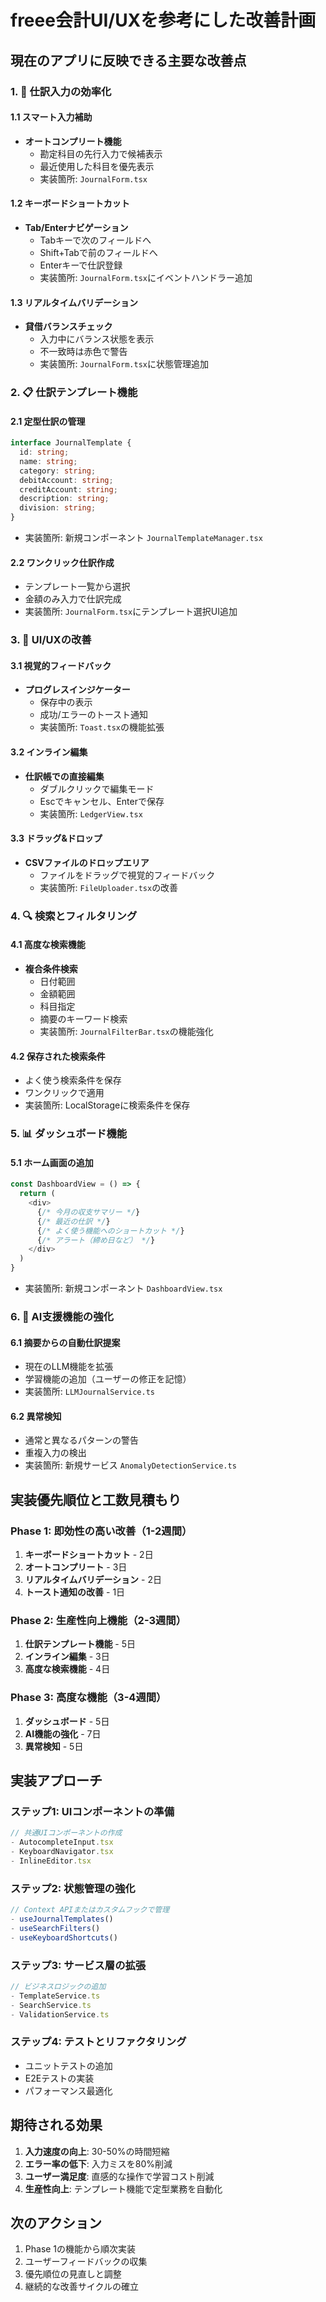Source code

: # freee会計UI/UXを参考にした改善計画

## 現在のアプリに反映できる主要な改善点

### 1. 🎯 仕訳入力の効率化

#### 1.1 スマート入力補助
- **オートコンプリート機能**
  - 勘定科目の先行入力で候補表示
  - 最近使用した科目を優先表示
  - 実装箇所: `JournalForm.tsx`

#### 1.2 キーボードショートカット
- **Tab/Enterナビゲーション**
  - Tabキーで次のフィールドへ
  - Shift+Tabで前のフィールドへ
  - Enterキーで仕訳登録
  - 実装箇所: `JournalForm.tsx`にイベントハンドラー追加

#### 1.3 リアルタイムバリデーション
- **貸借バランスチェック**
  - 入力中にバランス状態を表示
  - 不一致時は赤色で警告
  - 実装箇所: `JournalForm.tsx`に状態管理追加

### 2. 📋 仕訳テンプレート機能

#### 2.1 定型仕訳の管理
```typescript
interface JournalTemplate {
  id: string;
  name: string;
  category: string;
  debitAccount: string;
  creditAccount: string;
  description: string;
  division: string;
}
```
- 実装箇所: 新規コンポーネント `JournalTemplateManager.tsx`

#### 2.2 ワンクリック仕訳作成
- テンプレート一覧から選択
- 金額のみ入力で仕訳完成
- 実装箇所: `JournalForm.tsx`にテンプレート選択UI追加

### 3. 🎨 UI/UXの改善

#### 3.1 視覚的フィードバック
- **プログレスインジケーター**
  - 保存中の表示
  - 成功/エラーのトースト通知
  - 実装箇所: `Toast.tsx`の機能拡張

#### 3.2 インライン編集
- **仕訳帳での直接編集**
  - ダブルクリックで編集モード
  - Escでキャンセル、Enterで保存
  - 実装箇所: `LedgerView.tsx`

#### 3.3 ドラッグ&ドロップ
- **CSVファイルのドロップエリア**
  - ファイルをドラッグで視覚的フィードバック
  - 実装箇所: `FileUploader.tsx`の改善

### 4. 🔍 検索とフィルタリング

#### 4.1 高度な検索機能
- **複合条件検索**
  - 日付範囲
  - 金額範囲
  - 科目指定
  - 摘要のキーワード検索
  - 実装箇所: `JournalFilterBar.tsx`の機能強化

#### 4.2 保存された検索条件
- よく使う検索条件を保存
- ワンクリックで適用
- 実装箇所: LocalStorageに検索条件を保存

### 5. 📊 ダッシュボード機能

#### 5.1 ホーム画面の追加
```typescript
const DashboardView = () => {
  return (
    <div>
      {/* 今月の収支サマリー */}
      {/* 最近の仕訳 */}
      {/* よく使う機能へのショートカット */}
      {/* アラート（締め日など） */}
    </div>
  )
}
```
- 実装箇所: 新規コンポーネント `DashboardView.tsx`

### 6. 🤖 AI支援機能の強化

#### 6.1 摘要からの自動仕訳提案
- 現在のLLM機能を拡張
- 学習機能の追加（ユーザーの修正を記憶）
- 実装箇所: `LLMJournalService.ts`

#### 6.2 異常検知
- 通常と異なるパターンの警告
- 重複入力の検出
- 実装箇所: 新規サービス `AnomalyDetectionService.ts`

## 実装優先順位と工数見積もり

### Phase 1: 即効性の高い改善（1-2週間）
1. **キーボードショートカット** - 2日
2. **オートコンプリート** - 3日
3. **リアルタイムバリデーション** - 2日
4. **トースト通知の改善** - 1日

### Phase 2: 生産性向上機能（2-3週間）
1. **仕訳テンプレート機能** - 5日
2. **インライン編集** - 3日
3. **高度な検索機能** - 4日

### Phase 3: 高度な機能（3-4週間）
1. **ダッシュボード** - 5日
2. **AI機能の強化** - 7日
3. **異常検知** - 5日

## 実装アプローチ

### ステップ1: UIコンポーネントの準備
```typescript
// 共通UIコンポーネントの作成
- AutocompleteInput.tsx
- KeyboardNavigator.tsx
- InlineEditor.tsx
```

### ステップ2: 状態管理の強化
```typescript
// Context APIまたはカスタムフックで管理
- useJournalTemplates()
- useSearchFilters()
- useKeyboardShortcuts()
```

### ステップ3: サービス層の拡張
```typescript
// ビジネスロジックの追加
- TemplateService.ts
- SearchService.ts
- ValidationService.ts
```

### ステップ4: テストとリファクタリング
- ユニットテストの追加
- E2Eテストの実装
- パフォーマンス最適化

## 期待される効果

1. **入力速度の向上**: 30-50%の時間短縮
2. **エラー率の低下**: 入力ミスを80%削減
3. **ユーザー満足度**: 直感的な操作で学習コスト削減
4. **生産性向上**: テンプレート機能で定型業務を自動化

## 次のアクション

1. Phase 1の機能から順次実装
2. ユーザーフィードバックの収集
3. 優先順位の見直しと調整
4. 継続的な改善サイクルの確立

★ ★ ★

• **TRY IT**:
Would you retype all the lines shown above, exactly as written and without any picture?

• **YOUR SOLUTION**:
Source code

: # freee会計UI/UXを参考にした改善計画

## 現在のアプリに反映できる主要な改善点

### 1. 🎯 仕訳入力の効率化

#### 1.1 スマート入力補助
- **オートコンプリート機能**
  - 勘定科目の先行入力で候補表示
  - 最近使用した科目を優先表示
  - 実装箇所: `JournalForm.tsx`

#### 1.2 キーボードショートカット
- **Tab/Enterナビゲーション**
  - Tabキーで次のフィールドへ
  - Shift+Tabで前のフィールドへ
  - Enterキーで仕訳登録
  - 実装箇所: `JournalForm.tsx`にイベントハンドラー追加

#### 1.3 リアルタイムバリデーション
- **貸借バランスチェック**
  - 入力中にバランス状態を表示
  - 不一致時は赤色で警告
  - 実装箇所: `JournalForm.tsx`に状態管理追加

### 2. 📋 仕訳テンプレート機能

#### 2.1 定型仕訳の管理
```typescript
interface JournalTemplate {
  id: string;
  name: string;
  category: string;
  debitAccount: string;
  creditAccount: string;
  description: string;
  division: string;
}
```
- 実装箇所: 新規コンポーネント `JournalTemplateManager.tsx`

#### 2.2 ワンクリック仕訳作成
- テンプレート一覧から選択
- 金額のみ入力で仕訳完成
- 実装箇所: `JournalForm.tsx`にテンプレート選択UI追加

### 3. 🎨 UI/UXの改善

#### 3.1 視覚的フィードバック
- **プログレスインジケーター**
  - 保存中の表示
  - 成功/エラーのトースト通知
  - 実装箇所: `Toast.tsx`の機能拡張

#### 3.2 インライン編集
- **仕訳帳での直接編集**
  - ダブルクリックで編集モード
  - Escでキャンセル、Enterで保存
  - 実装箇所: `LedgerView.tsx`

#### 3.3 ドラッグ&ドロップ
- **CSVファイルのドロップエリア**
  - ファイルをドラッグで視覚的フィードバック
  - 実装箇所: `FileUploader.tsx`の改善

### 4. 🔍 検索とフィルタリング

#### 4.1 高度な検索機能
- **複合条件検索**
  - 日付範囲
  - 金額範囲
  - 科目指定
  - 摘要のキーワード検索
  - 実装箇所: `JournalFilterBar.tsx`の機能強化

#### 4.2 保存された検索条件
- よく使う検索条件を保存
- ワンクリックで適用
- 実装箇所: LocalStorageに検索条件を保存

### 5. 📊 ダッシュボード機能

#### 5.1 ホーム画面の追加
```typescript
const DashboardView = () => {
  return (
    <div>
      {/* 今月の収支サマリー */}
      {/* 最近の仕訳 */}
      {/* よく使う機能へのショートカット */}
      {/* アラート（締め日など） */}
    </div>
  )
}
```
- 実装箇所: 新規コンポーネント `DashboardView.tsx`

### 6. 🤖 AI支援機能の強化

#### 6.1 摘要からの自動仕訳提案
- 現在のLLM機能を拡張
- 学習機能の追加（ユーザーの修正を記憶）
- 実装箇所: `LLMJournalService.ts`

#### 6.2 異常検知
- 通常と異なるパターンの警告
- 重複入力の検出
- 実装箇所: 新規サービス `AnomalyDetectionService.ts`

## 実装優先順位と工数見積もり

### Phase 1: 即効性の高い改善（1-2週間）
1. **キーボードショートカット** - 2日
2. **オートコンプリート** - 3日
3. **リアルタイムバリデーション** - 2日
4. **トースト通知の改善** - 1日

### Phase 2: 生産性向上機能（2-3週間）
1. **仕訳テンプレート機能** - 5日
2. **インライン編集** - 3日
3. **高度な検索機能** - 4日

### Phase 3: 高度な機能（3-4週間）
1. **ダッシュボード** - 5日
2. **AI機能の強化** - 7日
3. **異常検知** - 5日

## 実装アプローチ

### ステップ1: UIコンポーネントの準備
```typescript
// 共通UIコンポーネントの作成
- AutocompleteInput.tsx
- KeyboardNavigator.tsx
- InlineEditor.tsx
```

### ステップ2: 状態管理の強化
```typescript
// Context APIまたはカスタムフックで管理
- useJournalTemplates()
- useSearchFilters()
- useKeyboardShortcuts()
```

### ステップ3: サービス層の拡張
```typescript
// ビジネスロジックの追加
- TemplateService.ts
- SearchService.ts
- ValidationService.ts
```

### ステップ4: テストとリファクタリング
- ユニットテストの追加
- E2Eテストの実装
- パフォーマンス最適化

## 期待される効果

1. **入力速度の向上**: 30-50%の時間短縮
2. **エラー率の低下**: 入力ミスを80%削減
3. **ユーザー満足度**: 直感的な操作で学習コスト削減
4. **生産性向上**: テンプレート機能で定型業務を自動化

## 次のアクション

1. Phase 1の機能から順次実装
2. ユーザーフィードバックの収集
3. 優先順位の見直しと調整
4. 継続的な改善サイクルの確立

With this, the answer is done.